Genetic condition in animals

Cerebellar abiotrophy (CA), also called cerebellar cortical abiotrophy (CCA), is a genetic neurological disease in animals, best known to affect certain breeds of horses, dogs and cats. It can also develop in humans. It develops when the neurons known as Purkinje cells, located in the cerebellum of the brain, begin to die off. These cells affect balance and coordination. They have a critical role to play in the brain. The Purkinje layer allows communication between the granular and molecular cortical layers in the cerebellum. Put simply, without Purkinje cells, an animal loses its sense of space and distance, making balance and coordination difficult. People with damage to the cerebellum can experience symptoms like unsteady gait, poor muscle control, and trouble speaking or swallowing.

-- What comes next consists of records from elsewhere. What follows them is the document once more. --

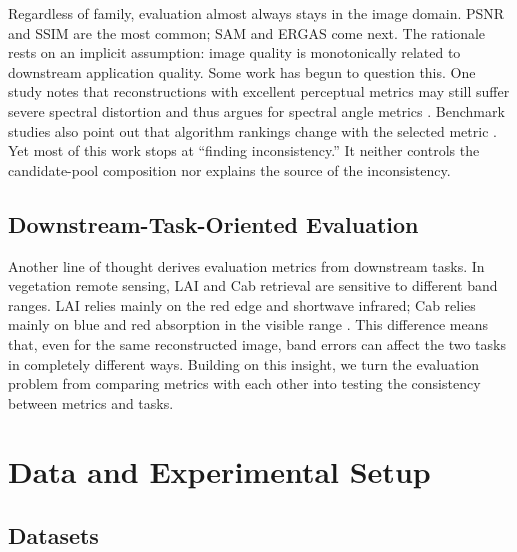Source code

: \documentclass[a4paper,fleqn]{cas-dc}
\begin{document}
Regardless of family, evaluation almost always stays in the image domain. PSNR and SSIM are the most common; SAM and ERGAS come next. The rationale rests on an implicit assumption: image quality is monotonically related to downstream application quality. Some work has begun to question this. One study notes that reconstructions with excellent perceptual metrics may still suffer severe spectral distortion and thus argues for spectral angle metrics \cite{ref9}. Benchmark studies also point out that algorithm rankings change with the selected metric \cite{ref10,ref11}. Yet most of this work stops at ``finding inconsistency.'' It neither controls the candidate-pool composition nor explains the source of the inconsistency.

\subsection{Downstream-Task-Oriented Evaluation}

Another line of thought derives evaluation metrics from downstream tasks. In vegetation remote sensing, LAI and Cab retrieval are sensitive to different band ranges. LAI relies mainly on the red edge and shortwave infrared; Cab relies mainly on blue and red absorption in the visible range \cite{ref22,ref23,ref24}. This difference means that, even for the same reconstructed image, band errors can affect the two tasks in completely different ways. Building on this insight, we turn the evaluation problem from comparing metrics with each other into testing the consistency between metrics and tasks.

\section{Data and Experimental Setup}

\subsection{Datasets}\label{sec:data}
\end{document}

Abiotrophy means the loss of a vital nutritive factor. The cause of cerebellar abiotrophy is not known, but it is thought to be due to an intrinsic metabolic defect.

In most cases, the Purkinje neurons begin to die off shortly after the animal is born and the condition is noticeable when the animal is less than six months old, though sometimes the onset of symptoms is gradual and the animal is much older before the owner or caretaker notices a problem.

Cerebellar abiotrophy cannot be prevented, other than by selective breeding to avoid the gene, and it cannot be cured. Genetic testing can detect carriers. In addition to dogs and horses, there also have been cases of cerebellar abiotrophy in Siamese and Domestic shorthair cats; in Angus, Polled Hereford, Charolais and Holstein Friesian cattle; Merino and Wiltshire sheep; and Yorkshire pigs.

==Terminology==

The condition in Kerry Blue Terriers is sometimes called progressive neuronal abiotrophy. Other terms used to describe the condition in dogs include cerebellar cortical atrophy and postnatal cerebellar cortical degeneration.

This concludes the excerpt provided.